Life

7 Ways To Explain LGBTQ Equality To Your Friends Who May Not Get It

by Britni de la Cretaz

Now that marriage equality has passed, many people think that LGBTQ equality has been achieved. But anyone who knows anything about queer rights in America knows that isn’t the case. If you have a friend who doesn’t quite get it, there are ways to explain LGBTQ equality to them, if they care to learn.

If you’re a queer person yourself, you shouldn’t have to do all the hard work. Feel free to point them to some resources, but it shouldn’t be on you to defend your humanity and right to live. If you’re a straight ally, you get to do some more heavy lifting when it comes to explaining why we have a long way to go in order to achieve LGBTQ equality.
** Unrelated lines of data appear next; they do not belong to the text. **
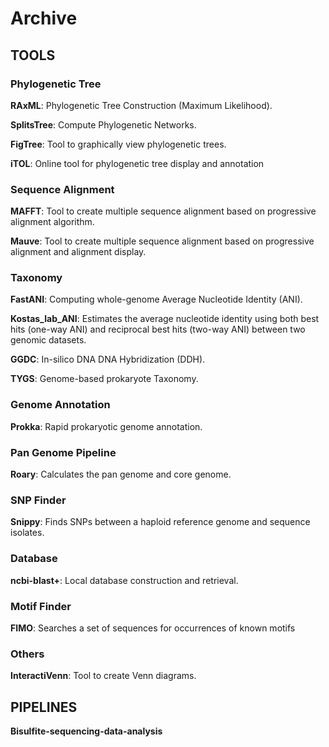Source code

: # Archive

## TOOLS

### Phylogenetic Tree

**RAxML**: Phylogenetic Tree Construction (Maximum Likelihood).

**SplitsTree**: Compute Phylogenetic Networks.

**FigTree**: Tool to graphically view phylogenetic trees.

**iTOL**: Online tool for phylogenetic tree display and annotation

### Sequence Alignment

**MAFFT**: Tool to create multiple sequence alignment based on progressive alignment algorithm.

**Mauve**: Tool to create multiple sequence alignment based on progressive alignment and alignment display. 

### Taxonomy

**FastANI**: Computing whole-genome Average Nucleotide Identity (ANI).

**Kostas_lab_ANI**: Estimates the average nucleotide identity using both best hits (one-way ANI) and reciprocal best hits (two-way ANI) between two genomic datasets.

**GGDC**: In-silico DNA DNA Hybridization (DDH).

**TYGS**: Genome-based prokaryote Taxonomy.

### Genome Annotation

**Prokka**: Rapid prokaryotic genome annotation.

### Pan Genome Pipeline

**Roary**: Calculates the pan genome and core genome.

### SNP Finder

**Snippy**: Finds SNPs between a haploid reference genome and sequence isolates.

### Database

**ncbi-blast+**: Local database construction and retrieval.

### Motif Finder

**FIMO**: Searches a set of sequences for occurrences of known motifs

### Others

**InteractiVenn**: Tool to create Venn diagrams.

## PIPELINES

**Bisulfite-sequencing-data-analysis**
In a country where, according to a 2014 report from the National Coalition of Anti-Violence Programs, more than 90 percent of LGBTQ homicide victims are people of color, 72 percent of those victims are trans women, and more than two-thirds are trans women of color, this violence is a major issue. Not only that, LGBTQ youth are at high risk for homelessness and suicide, and LGBTQ people of color have the highest rates of poverty of any group in the United States. It’s clear that we have a long way to go, so here are some ways you can explain that to your friends.

1

Have A Conversation

Change starts with one-on-one conversations that happen in a compassionate way. So the first tactic of offense for teaching your friends about LGBTQ rights and equality is to talk to them. It’s really that simple.

2

Buy Them A Book

Humanizing folks is a great way to not only view groups of people differently, but to help people to understand how systemic issues affect individual people. Books can do just that. Redefining Realness by Janet Mock, A Cup of Water Under My Bed by Daisy Hernandez, and The Summer We Got Free by Mia McKenzie are great places to start.

3

Send Them Links

Another way for your friends to pave the way to their own education is to start reading links, by subscribing to publications like Black Girl Dangerous or Autostraddle. It’s queerness from queer people, instead of LGBTQ equality from a heterosexual person’s perspective.

4

Take Them To See An LGBTQ Speaker

If you live near a college or university, there are often speakers being booked that are open to the community. Laverne Cox has been touring the country lately, as has CeCe MacDonald.

5

Show Them A Movie

Pay It No Mind is available on YouTube for easy viewing and educating. Other films to consider are Milk, about gay rights activist and politician Harvey Milk, Paris Is Burning, and Out In The Night.

6

Come Out Yourself

Studies have shown that people who know someone that is gay are more than twice as likely to support equal rights. So, if you happen to be queer, let your friend know.

7

Remind Them That They Don’t Have To Get It

People don’t have to understand something to support it. Because, at the end of the day, LGBTQ equality is about human rights, and it isn’t about straight people even a little bit. So they don’t have to get it, but they really should support it, because no one’s humanity deserves to be up for debate.